WHAT TO PRODUCE → Within the lines below, find those that hold the string "cast" and copy each one.

**** DATA SECTION ****

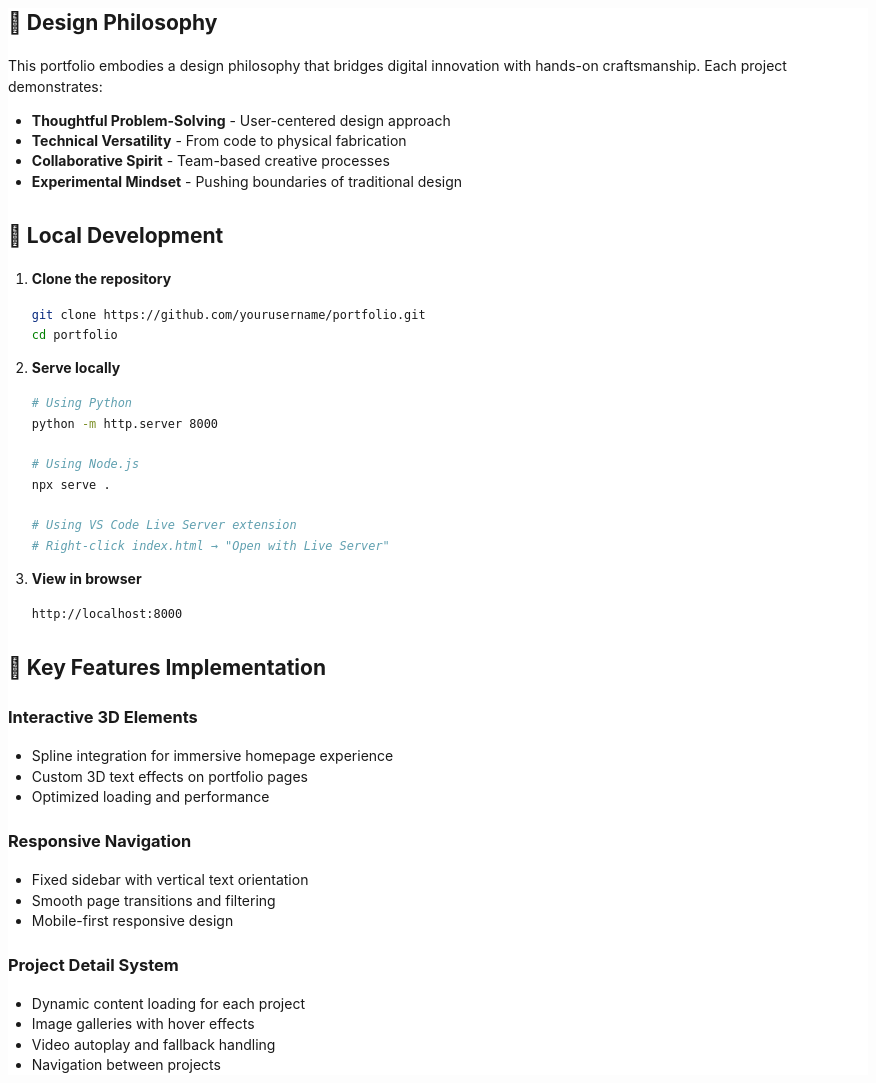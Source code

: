 ## 🎨 Design Philosophy

This portfolio embodies a design philosophy that bridges digital innovation with hands-on craftsmanship. Each project demonstrates:

- **Thoughtful Problem-Solving** - User-centered design approach
- **Technical Versatility** - From code to physical fabrication
- **Collaborative Spirit** - Team-based creative processes
- **Experimental Mindset** - Pushing boundaries of traditional design

## 🔧 Local Development

1. **Clone the repository**
   ```bash
   git clone https://github.com/yourusername/portfolio.git
   cd portfolio
   ```

2. **Serve locally**
   ```bash
   # Using Python
   python -m http.server 8000
   
   # Using Node.js
   npx serve .
   
   # Using VS Code Live Server extension
   # Right-click index.html → "Open with Live Server"
   ```

3. **View in browser**
   ```
   http://localhost:8000
   ```

## 📐 Key Features Implementation

### Interactive 3D Elements
- Spline integration for immersive homepage experience
- Custom 3D text effects on portfolio pages
- Optimized loading and performance

### Responsive Navigation
- Fixed sidebar with vertical text orientation
- Smooth page transitions and filtering
- Mobile-first responsive design

### Project Detail System
- Dynamic content loading for each project
- Image galleries with hover effects
- Video autoplay and fallback handling
- Navigation between projects
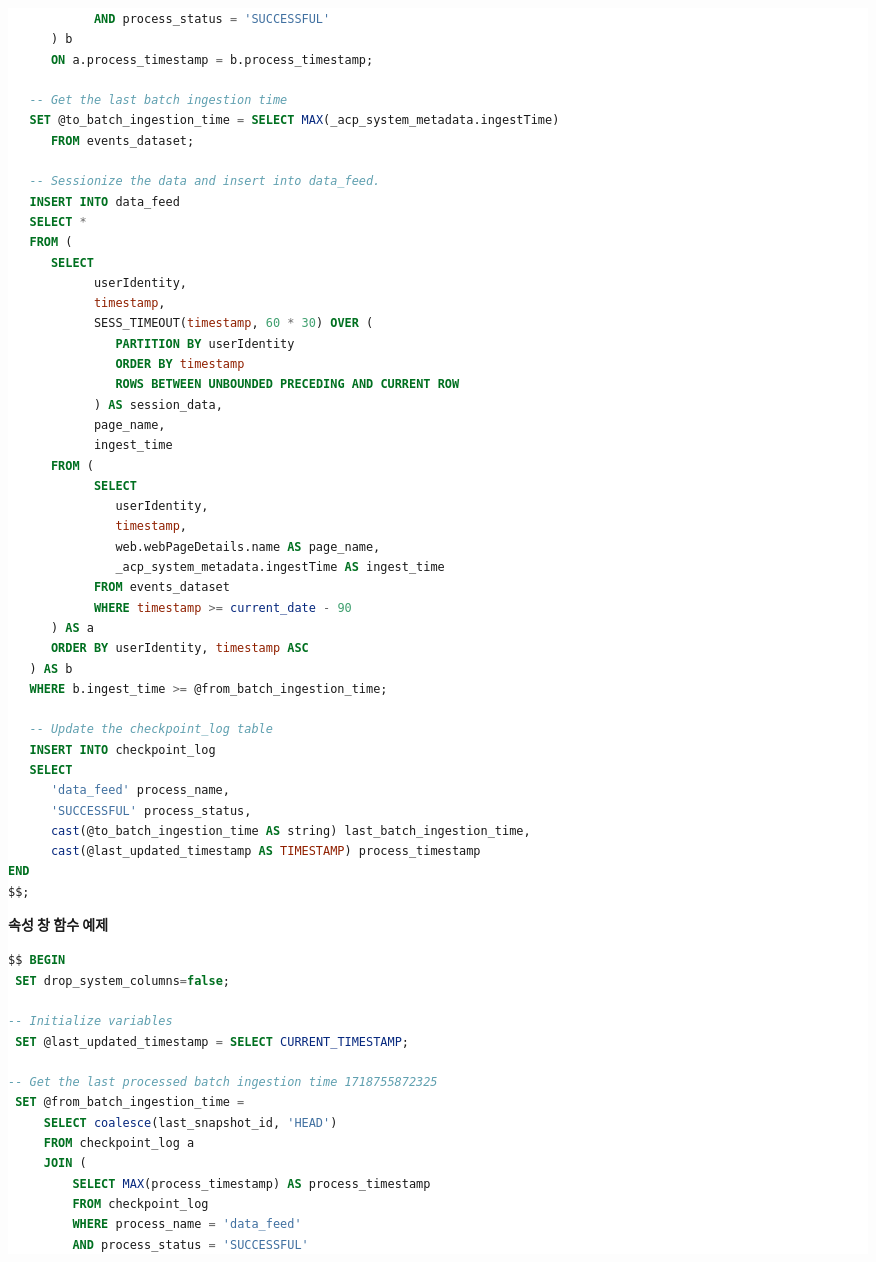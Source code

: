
   ```sql
              AND process_status = 'SUCCESSFUL'
        ) b
        ON a.process_timestamp = b.process_timestamp;
  
     -- Get the last batch ingestion time
     SET @to_batch_ingestion_time = SELECT MAX(_acp_system_metadata.ingestTime) 
        FROM events_dataset;
  
     -- Sessionize the data and insert into data_feed.
     INSERT INTO data_feed
     SELECT *
     FROM (
        SELECT
              userIdentity,
              timestamp,
              SESS_TIMEOUT(timestamp, 60 * 30) OVER (
                 PARTITION BY userIdentity
                 ORDER BY timestamp
                 ROWS BETWEEN UNBOUNDED PRECEDING AND CURRENT ROW
              ) AS session_data,
              page_name,
              ingest_time
        FROM (
              SELECT
                 userIdentity,
                 timestamp,
                 web.webPageDetails.name AS page_name,
                 _acp_system_metadata.ingestTime AS ingest_time
              FROM events_dataset
              WHERE timestamp >= current_date - 90
        ) AS a
        ORDER BY userIdentity, timestamp ASC
     ) AS b
     WHERE b.ingest_time >= @from_batch_ingestion_time;
  
     -- Update the checkpoint_log table
     INSERT INTO checkpoint_log
     SELECT
        'data_feed' process_name,
        'SUCCESSFUL' process_status,
        cast(@to_batch_ingestion_time AS string) last_batch_ingestion_time,
        cast(@last_updated_timestamp AS TIMESTAMP) process_timestamp
  END
  $$;
  ```

  **속성 창 함수 예제**

  ```sql
  $$ BEGIN
   SET drop_system_columns=false;
  
  -- Initialize variables
   SET @last_updated_timestamp = SELECT CURRENT_TIMESTAMP;
  
  -- Get the last processed batch ingestion time 1718755872325
   SET @from_batch_ingestion_time =
       SELECT coalesce(last_snapshot_id, 'HEAD')
       FROM checkpoint_log a
       JOIN (
           SELECT MAX(process_timestamp) AS process_timestamp
           FROM checkpoint_log
           WHERE process_name = 'data_feed'
           AND process_status = 'SUCCESSFUL'
  ```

****

RESULT OF THIS EXERCISE →
        cast(@to_batch_ingestion_time AS string) last_batch_ingestion_time,
        cast(@last_updated_timestamp AS TIMESTAMP) process_timestamp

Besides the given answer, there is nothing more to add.